[DIRECTIONS] Whenever a line in the records below contains "행정표준코드", pick it out.

Items listed in a dataset:
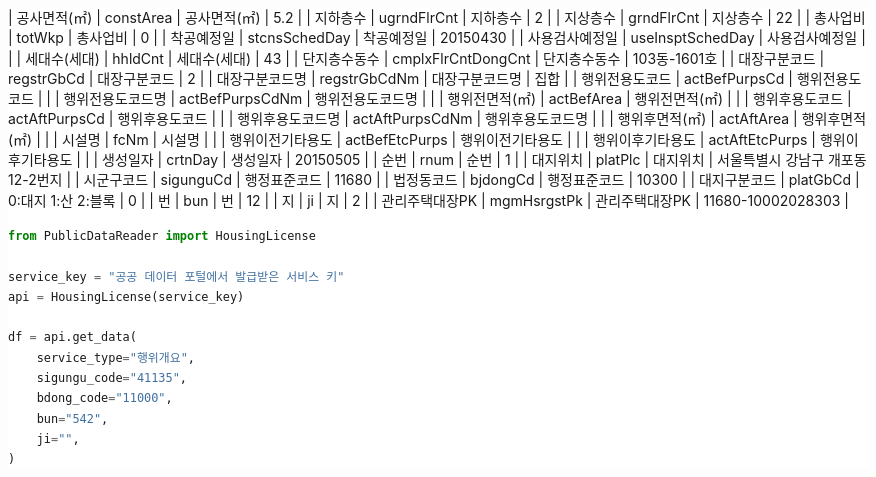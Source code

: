 | 공사면적(㎡)  | constArea          | 공사면적(㎡)       | 5.2                  |
| 지하층수     | ugrndFlrCnt        | 지하층수          | 2                    |
| 지상층수     | grndFlrCnt         | 지상층수          | 22                   |
| 총사업비     | totWkp             | 총사업비          | 0                    |
| 착공예정일    | stcnsSchedDay      | 착공예정일         | 20150430             |
| 사용검사예정일  | useInsptSchedDay   | 사용검사예정일       |                      |
| 세대수(세대)  | hhldCnt            | 세대수(세대)       | 43                   |
| 단지층수동수   | cmplxFlrCntDongCnt | 단지층수동수        | 103동-1601호           |
| 대장구분코드   | regstrGbCd         | 대장구분코드        | 2                    |
| 대장구분코드명  | regstrGbCdNm       | 대장구분코드명       | 집합                   |
| 행위전용도코드  | actBefPurpsCd      | 행위전용도코드       |                      |
| 행위전용도코드명 | actBefPurpsCdNm    | 행위전용도코드명      |                      |
| 행위전면적(㎡) | actBefArea         | 행위전면적(㎡)      |                      |
| 행위후용도코드  | actAftPurpsCd      | 행위후용도코드       |                      |
| 행위후용도코드명 | actAftPurpsCdNm    | 행위후용도코드명      |                      |
| 행위후면적(㎡) | actAftArea         | 행위후면적(㎡)      |                      |
| 시설명      | fcNm               | 시설명           |                      |
| 행위이전기타용도 | actBefEtcPurps     | 행위이전기타용도      |                      |
| 행위이후기타용도 | actAftEtcPurps     | 행위이후기타용도      |                      |
| 생성일자     | crtnDay            | 생성일자          | 20150505             |
| 순번       | rnum               | 순번            | 1                    |
| 대지위치     | platPlc            | 대지위치          | 서울특별시 강남구 개포동 12-2번지 |
| 시군구코드    | sigunguCd          | 행정표준코드        | 11680                |
| 법정동코드    | bjdongCd           | 행정표준코드        | 10300                |
| 대지구분코드   | platGbCd           | 0:대지 1:산 2:블록 | 0                    |
| 번        | bun                | 번             | 12                   |
| 지        | ji                 | 지             | 2                    |
| 관리주택대장PK | mgmHsrgstPk        | 관리주택대장PK      | 11680-10002028303    |

</div>


```python
from PublicDataReader import HousingLicense

service_key = "공공 데이터 포털에서 발급받은 서비스 키"
api = HousingLicense(service_key)

df = api.get_data(
    service_type="행위개요", 
    sigungu_code="41135", 
    bdong_code="11000", 
    bun="542", 
    ji="",
)
```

[EXERCISE RESPONSE]
| 시군구코드    | sigunguCd          | 행정표준코드        | 11680                |
| 법정동코드    | bjdongCd           | 행정표준코드        | 10300                |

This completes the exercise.